WWI and the Masters
Mar 26, 2004 01:13 PM
by kpauljohnson
--- In theos-talk@yahoogroups.com, "John Plummer" <jplummer@b...>
wrote:
> issues, esp Krishnamurti, around the split with the TS. Just read
> any of Rudi's lectures from the second half of 1912, as things
were
> coming to a head. Not pretty.
>
> Just like all of us, these folks had both great strengths and
> significant personal failings. I think we have to learn from
their good work, while not avoiding an honest, but compassionate,
awareness of the less edifying parts of the story.
>
> John
Thanks for the thoughtful post.

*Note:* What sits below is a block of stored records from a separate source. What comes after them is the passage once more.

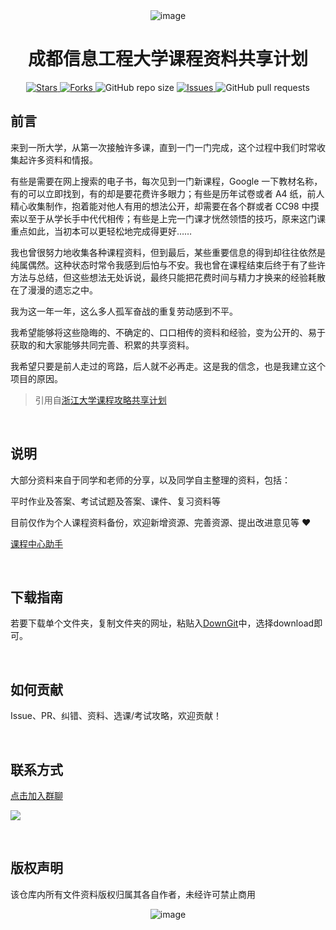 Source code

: <div align="center">
  <img src="https://github.com/ooyq/cuit-course/assets/120553430/333e8a85-fec1-458b-97f1-d07cb07ab7ea" alt="image">
</div>

<h1 align="center">成都信息工程大学课程资料共享计划</h1>

<p align="center">
  <a href="https://github.com/ooyq/cuit-course/stargazers">
    <img src="https://img.shields.io/github/stars/ooyq/cuit-course.svg" alt="Stars">
  </a>
  <a href="https://github.com/ooyq/cuit-course/network/members">
    <img src="https://img.shields.io/github/forks/ooyq/cuit-course.svg" alt="Forks">
  </a>
  <img src="https://img.shields.io/github/repo-size/ooyq/cuit-course.svg" alt="GitHub repo size">
  <a href="https://github.com/ooyq/cuit-course/issues">
    <img src="https://img.shields.io/github/issues/ooyq/cuit-course.svg" alt="Issues">
  </a>
  <img src="https://img.shields.io/github/issues-pr/ooyq/cuit-course.svg" alt="GitHub pull requests">
</p>

  
## 前言
 <p>
来到一所大学，从第一次接触许多课，直到一门一门完成，这个过程中我们时常收集起许多资料和情报。

有些是需要在网上搜索的电子书，每次见到一门新课程，Google 一下教材名称，有的可以立即找到，有的却是要花费许多眼力；有些是历年试卷或者 A4 纸，前人精心收集制作，抱着能对他人有用的想法公开，却需要在各个群或者 CC98 中摸索以至于从学长手中代代相传；有些是上完一门课才恍然领悟的技巧，原来这门课重点如此，当初本可以更轻松地完成得更好……

我也曾很努力地收集各种课程资料，但到最后，某些重要信息的得到却往往依然是纯属偶然。这种状态时常令我感到后怕与不安。我也曾在课程结束后终于有了些许方法与总结，但这些想法无处诉说，最终只能把花费时间与精力才换来的经验耗散在了漫漫的遗忘之中。

我为这一年一年，这么多人孤军奋战的重复劳动感到不平。

我希望能够将这些隐晦的、不确定的、口口相传的资料和经验，变为公开的、易于获取的和大家能够共同完善、积累的共享资料。

我希望只要是前人走过的弯路，后人就不必再走。这是我的信念，也是我建立这个项目的原因。
</p>

> 引用自[浙江大学课程攻略共享计划](https://github.com/QSCTech/zju-icicles)

<br>

## 说明
大部分资料来自于同学和老师的分享，以及同学自主整理的资料，包括：

平时作业及答案、考试试题及答案、课件、复习资料等

目前仅作为个人课程资料备份，欢迎新增资源、完善资源、提出改进意见等 :heart:

[课程中心助手](https://github.com/ooyq/cuit-helper)

<br>

## 下载指南
  若要下载单个文件夹，复制文件夹的网址，粘贴入[DownGit](https://minhaskamal.github.io/DownGit/#/home)中，选择download即可。

<br>
  
## 如何贡献
Issue、PR、纠错、资料、选课/考试攻略，欢迎贡献！

<br>

## 联系方式

[点击加入群聊](https://qm.qq.com/cgi-bin/qm/qr?k=ZAyQ5mcGB5IcHS1nPMmzts02iCAm4_em&authKey=yNxBWMDar2VYv9wuL3U5JPUQBZHlmg+o9e5R7F/dZtAvAHQAinXOj7ppiLk1bMhL&noverify=0)

<a target="_blank" href="mailto:cuit@email.com"><img src="https://img.shields.io/badge/-Email-blue?style=for-the-badge&logo=email&logoColor=white"></a>

<br>

## 版权声明
该仓库内所有文件资料版权归属其各自作者，未经许可禁止商用

<div align="center">
  <img src="https://github.com/ooyq/cuit-course/assets/120553430/5c727622-3719-4b59-9d12-af403a17c67c" alt="image">
</div>
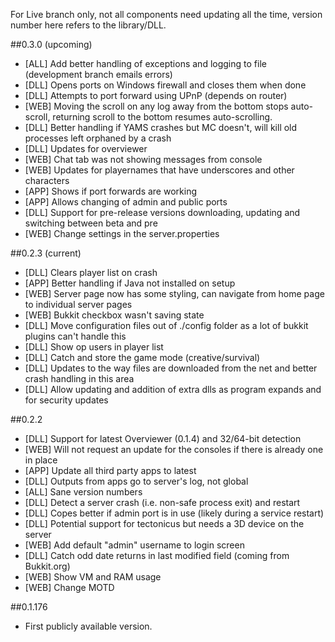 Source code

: For Live branch only, not all components need updating all the time, version number here refers to the library/DLL.

##0.3.0 (upcoming)
  * [ALL] Add better handling of exceptions and logging to file (development branch emails errors)
  * [DLL] Opens ports on Windows firewall and closes them when done
  * [DLL] Attempts to port forward using UPnP (depends on router)
  * [WEB] Moving the scroll on any log away from the bottom stops auto-scroll, returning scroll to the bottom resumes auto-scrolling.
  * [DLL] Better handling if YAMS crashes but MC doesn't, will kill old processes left orphaned by a crash
  * [DLL] Updates for overviewer
  * [WEB] Chat tab was not showing messages from console
  * [WEB] Updates for playernames that have underscores and other characters
  * [APP] Shows if port forwards are working
  * [APP] Allows changing of admin and public ports
  * [DLL] Support for pre-release versions downloading, updating and switching between beta and pre
  * [WEB] Change settings in the server.properties

##0.2.3 (current)
  * [DLL] Clears player list on crash
  * [APP] Better handling if Java not installed on setup
  * [WEB] Server page now has some styling, can navigate from home page to individual server pages
  * [WEB] Bukkit checkbox wasn't saving state
  * [DLL] Move configuration files out of ./config folder as a lot of bukkit plugins can't handle this
  * [DLL] Show op users in player list
  * [DLL] Catch and store the game mode (creative/survival)
  * [DLL] Updates to the way files are downloaded from the net and better crash handling in this area
  * [DLL] Allow updating and addition of extra dlls as program expands and for security updates

##0.2.2
  * [DLL] Support for latest Overviewer (0.1.4) and 32/64-bit detection
  * [WEB] Will not request an update for the consoles if there is already one in place
  * [APP] Update all third party apps to latest
  * [DLL] Outputs from apps go to server's log, not global
  * [ALL] Sane version numbers
  * [DLL] Detect a server crash (i.e. non-safe process exit) and restart
  * [DLL] Copes better if admin port is in use (likely during a service restart)
  * [DLL] Potential support for tectonicus but needs a 3D device on the server
  * [WEB] Add default "admin" username to login screen
  * [DLL] Catch odd date returns in last modified field (coming from Bukkit.org)
  * [WEB] Show VM and RAM usage
  * [WEB] Change MOTD

##0.1.176
  * First publicly available version.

One of the least pretty and least
edifying elements of the split was the fierce, ethnically tinged
nationalism on both sides before and during WWI. Leadbeater and
Sinnett were absolutely sure that the Masters were on the side of
the British empire and the Germans were inspired by Brothers of the
Shadow; Steiner's position was a mirror reflection of theirs as best
I can recall.
IMO this all reflects very poorly on the First Object having any
influence whatsoever on these people, who shared the hatreds and
bigotries of their supposedly less enlightened countrymen-- and used
the Masters to justify their nationalism. We tend to think of
`Aryan' as becoming an evil code word in WWII, but Theosophists and
Anthroposophists were using it harmfully well before then.